Date: Tue, 21 May 2019 09:31:02 +0200

Subject: [PATCH 204/208] lib:crypto: Allow py_crypto to use RC4 in FIPS mode

This is a public functions, so it can be consumed by others. E.g.

FreeIPA is using it to establish trusts.
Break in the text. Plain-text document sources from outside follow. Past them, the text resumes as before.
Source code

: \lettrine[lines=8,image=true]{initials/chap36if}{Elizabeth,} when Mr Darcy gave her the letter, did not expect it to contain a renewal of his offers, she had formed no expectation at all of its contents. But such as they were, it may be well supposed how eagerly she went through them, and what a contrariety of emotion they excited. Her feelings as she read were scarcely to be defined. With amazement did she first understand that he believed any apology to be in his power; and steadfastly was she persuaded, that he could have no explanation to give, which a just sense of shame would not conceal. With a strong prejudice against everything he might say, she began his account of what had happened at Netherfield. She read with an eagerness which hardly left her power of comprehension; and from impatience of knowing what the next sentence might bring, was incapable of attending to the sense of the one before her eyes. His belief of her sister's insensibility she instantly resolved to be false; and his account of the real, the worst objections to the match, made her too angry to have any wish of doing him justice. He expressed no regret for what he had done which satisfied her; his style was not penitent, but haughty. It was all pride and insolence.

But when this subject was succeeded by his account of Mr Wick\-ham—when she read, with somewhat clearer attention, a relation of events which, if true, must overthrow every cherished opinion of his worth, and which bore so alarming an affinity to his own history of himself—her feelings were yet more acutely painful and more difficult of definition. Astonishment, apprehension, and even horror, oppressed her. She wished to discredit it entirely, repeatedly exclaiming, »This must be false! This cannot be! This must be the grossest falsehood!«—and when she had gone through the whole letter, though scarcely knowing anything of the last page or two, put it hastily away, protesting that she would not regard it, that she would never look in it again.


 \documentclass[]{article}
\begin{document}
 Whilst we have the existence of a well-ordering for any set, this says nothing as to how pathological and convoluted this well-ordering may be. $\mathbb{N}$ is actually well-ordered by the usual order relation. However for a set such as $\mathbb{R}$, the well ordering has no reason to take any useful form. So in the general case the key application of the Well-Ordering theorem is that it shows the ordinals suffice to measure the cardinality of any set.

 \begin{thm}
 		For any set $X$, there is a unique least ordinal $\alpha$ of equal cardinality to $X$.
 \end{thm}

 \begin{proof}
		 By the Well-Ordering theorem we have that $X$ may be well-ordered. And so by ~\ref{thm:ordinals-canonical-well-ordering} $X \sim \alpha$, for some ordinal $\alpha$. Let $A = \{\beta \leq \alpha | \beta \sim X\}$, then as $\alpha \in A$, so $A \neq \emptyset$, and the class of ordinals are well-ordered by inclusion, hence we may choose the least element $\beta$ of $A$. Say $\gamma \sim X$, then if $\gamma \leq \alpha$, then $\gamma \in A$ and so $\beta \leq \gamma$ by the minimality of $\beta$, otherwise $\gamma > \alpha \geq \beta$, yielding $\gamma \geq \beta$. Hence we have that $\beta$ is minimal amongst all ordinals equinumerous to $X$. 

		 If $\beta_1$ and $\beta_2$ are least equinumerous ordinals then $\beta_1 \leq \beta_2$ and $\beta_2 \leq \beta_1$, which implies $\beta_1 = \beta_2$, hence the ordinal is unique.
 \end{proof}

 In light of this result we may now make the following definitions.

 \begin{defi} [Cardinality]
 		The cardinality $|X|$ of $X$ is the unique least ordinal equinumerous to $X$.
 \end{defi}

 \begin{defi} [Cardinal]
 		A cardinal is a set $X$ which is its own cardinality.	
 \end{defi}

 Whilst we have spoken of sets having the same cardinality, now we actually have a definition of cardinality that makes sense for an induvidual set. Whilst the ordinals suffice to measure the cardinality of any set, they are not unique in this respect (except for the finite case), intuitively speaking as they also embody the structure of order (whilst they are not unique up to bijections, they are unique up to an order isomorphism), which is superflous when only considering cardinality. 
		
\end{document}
Not sure if this is

a problem with FIPS.

Signed-off-by: Andreas Schneider <asn@samba.org>

---

 lib/crypto/py_crypto.c | 9 ++++++++-

 1 file changed, 8 insertions(+), 1 deletion(-)

diff --git a/lib/crypto/py_crypto.c b/lib/crypto/py_crypto.c

index c85cd2c13d2..f4b5b745daf 100644

--- a/lib/crypto/py_crypto.c

+++ b/lib/crypto/py_crypto.c

@@ -22,7 +22,7 @@

 #include "includes.h"

 #include "python/py3compat.h"

-#include <gnutls/gnutls.h>

+#include "gnutls_helpers.h"

 #include <gnutls/crypto.h>

 static PyObject *py_crypto_arcfour_crypt_blob(PyObject *module, PyObject *args)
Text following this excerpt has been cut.